Chronic Phenotypes Underlying Radiation-Induced Salivary Gland Dysfunction

Abstract

Head and neck cancer (HNC) is the sixth most diagnosed cancer, and treatment typically consists of surgical removal of the tumor followed by ionizing radiation (IR). While excellent at controlling tumor growth, IR often damages salivary glands due to their proximity to common tumor sites. Radiation damage to salivary glands results in loss of secretory function, causing severe and chronic reductions in salivary flow. This leads to the patient-reported sensation of dry mouth, termed xerostomia, which significantly reduces quality of life for HNC patients and survivors. The mechanisms underlying salivary gland damage remain elusive, and therefore, treatment options are scarce. Available therapies provide temporary symptom relief, but there is no standard of care for permanent restoration of function. There is a significant gap in understanding the chronic mechanistic responses to radiation as well as treatments that can be given in the months to years following cessation of treatment. HNC cases are steadily rising; particularly, the number of young patients diagnosed with nonfatal human papillomavirus + HNC continues to increase. The growing number of HNC diagnoses and improved prognoses results in more people living with xerostomia, which highlights the mounting need for restorative treatments. Mechanisms underlying chronic damage include decreases in acinar differentiation markers, increases in acinar cell proliferation, immune and inflammatory dysregulation, and metabolic changes including increases in amino acids and reductions in glycolysis and oxidative phosphorylation, fibrosis, and dysregulated neuronal responses. Currently, promising treatment options include adenoviral gene transfers and stem cell therapy. Thus, this review describes in depth known mechanisms contributing to chronic damage and discusses therapeutic advances in treating chronically damaged glands. Understanding the chronic response to radiation offers potential in development of new therapeutics to reverse salivary gland damage and improve the quality of life of HNC survivors.

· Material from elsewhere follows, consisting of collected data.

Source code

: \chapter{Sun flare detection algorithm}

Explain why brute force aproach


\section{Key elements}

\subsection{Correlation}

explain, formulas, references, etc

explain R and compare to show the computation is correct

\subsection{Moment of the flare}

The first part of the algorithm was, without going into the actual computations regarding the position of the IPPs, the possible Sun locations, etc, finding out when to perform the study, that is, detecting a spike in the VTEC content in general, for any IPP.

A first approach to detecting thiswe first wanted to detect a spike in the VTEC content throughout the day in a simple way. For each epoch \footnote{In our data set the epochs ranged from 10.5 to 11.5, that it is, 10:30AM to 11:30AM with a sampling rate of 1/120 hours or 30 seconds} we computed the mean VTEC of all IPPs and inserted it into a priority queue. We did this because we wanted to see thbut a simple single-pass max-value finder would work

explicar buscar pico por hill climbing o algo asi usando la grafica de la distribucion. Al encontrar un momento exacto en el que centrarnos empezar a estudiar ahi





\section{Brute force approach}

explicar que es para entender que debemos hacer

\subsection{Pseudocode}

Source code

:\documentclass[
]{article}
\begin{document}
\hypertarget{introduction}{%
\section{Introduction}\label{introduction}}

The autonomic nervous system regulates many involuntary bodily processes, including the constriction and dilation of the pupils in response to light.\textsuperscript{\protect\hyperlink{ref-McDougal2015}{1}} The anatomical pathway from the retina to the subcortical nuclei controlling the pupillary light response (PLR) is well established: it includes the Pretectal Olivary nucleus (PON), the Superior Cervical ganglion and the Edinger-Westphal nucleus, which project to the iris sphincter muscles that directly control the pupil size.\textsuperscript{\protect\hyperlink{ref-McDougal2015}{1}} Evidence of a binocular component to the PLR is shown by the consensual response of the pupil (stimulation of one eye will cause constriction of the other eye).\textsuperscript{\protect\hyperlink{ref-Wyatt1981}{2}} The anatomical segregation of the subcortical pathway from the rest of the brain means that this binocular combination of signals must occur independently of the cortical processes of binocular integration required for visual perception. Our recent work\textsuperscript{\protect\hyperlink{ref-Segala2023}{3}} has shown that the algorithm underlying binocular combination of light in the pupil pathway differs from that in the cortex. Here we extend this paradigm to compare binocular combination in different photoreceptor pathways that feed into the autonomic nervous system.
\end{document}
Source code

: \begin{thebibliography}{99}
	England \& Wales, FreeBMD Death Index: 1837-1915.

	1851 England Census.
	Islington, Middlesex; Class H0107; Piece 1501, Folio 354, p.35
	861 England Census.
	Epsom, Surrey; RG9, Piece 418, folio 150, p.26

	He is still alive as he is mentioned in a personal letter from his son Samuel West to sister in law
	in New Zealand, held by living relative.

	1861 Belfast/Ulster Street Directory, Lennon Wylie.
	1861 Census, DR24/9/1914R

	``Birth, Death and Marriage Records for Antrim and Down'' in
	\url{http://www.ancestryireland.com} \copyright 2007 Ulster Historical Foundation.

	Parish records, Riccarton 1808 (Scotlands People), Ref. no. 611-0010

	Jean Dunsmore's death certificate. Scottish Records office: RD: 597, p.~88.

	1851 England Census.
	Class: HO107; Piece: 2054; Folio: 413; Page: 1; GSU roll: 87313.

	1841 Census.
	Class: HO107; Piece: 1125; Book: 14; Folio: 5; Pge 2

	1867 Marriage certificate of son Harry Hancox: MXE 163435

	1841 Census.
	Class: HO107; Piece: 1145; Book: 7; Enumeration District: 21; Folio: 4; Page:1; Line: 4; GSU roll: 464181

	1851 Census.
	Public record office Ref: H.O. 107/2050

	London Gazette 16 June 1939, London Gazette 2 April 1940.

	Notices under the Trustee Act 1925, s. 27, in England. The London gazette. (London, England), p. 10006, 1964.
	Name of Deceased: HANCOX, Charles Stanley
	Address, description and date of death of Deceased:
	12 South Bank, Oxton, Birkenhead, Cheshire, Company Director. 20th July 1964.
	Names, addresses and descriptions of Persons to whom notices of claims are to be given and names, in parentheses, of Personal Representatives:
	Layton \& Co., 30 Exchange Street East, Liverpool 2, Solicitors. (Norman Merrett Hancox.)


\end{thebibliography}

Keywords: head and neck cancer; parotid glands; quality of life; salivary glands; submandibular glands; xerostomia.

Figure.

Timeline of phenotypes influencing the chronic radiation damage response. Following ionizing radiation (IR) therapy, animal models show a reduction in salivary flow beginning at day 3 that persists through chronic time points (Jasmer et al. 2020). Increases in proliferation markers and reductions in differentiation are observed through day 90, while a loss of apical basolateral polarity is observed through day 30 (Chibly et al. 2018; Emmerson et al. 2018; Wong et al. 2019; Lombaert et al. 2020). Changes in the immune and inflammatory response, including increases in double positive T cells and neutrophils and changes in proinflammatory cytokines, are observed at day 30, and the increase in double-positive T cells is seen through 10 mo, as measured by scRNAseq (Hu et al. 2021; Rheinheimer et al. 2023; Gunning et al. 2024). Both increases and decreases in macrophages have been reported around 1 mo following IR (Hu et al. 2021; Gunning et al. 2024). Reductions in glycolytic flux and oxidative phosphorylation (OXPHOS) have been reported at 30 and 60 d after IR, and increases in amino acids have been observed at 30 d after IR (Meeks et al. 2021; Buss et al. 2024). Fibrosis is generally reported 4 to 6 mo following IR but has been observed as soon as 8 wk post-IR and is often associated with increases in transforming growth factor–β (Lombaert et al. 2020). Increases in cellular senescence markers and reductions in anti-senescence cytokines have been observed at 5 wk post-IR in animal models and after 4 mo in clinical studies (Marmary et al. 2016; Hu et al. 2021). Data from clinical studies illustrate neuronal changes, including reduced parasympathetic innervation and dysregulation of neurotrophin signaling, begin around 4 mo and persist for years following IR (Emmerson et al. 2018; Chibly et al. 2023).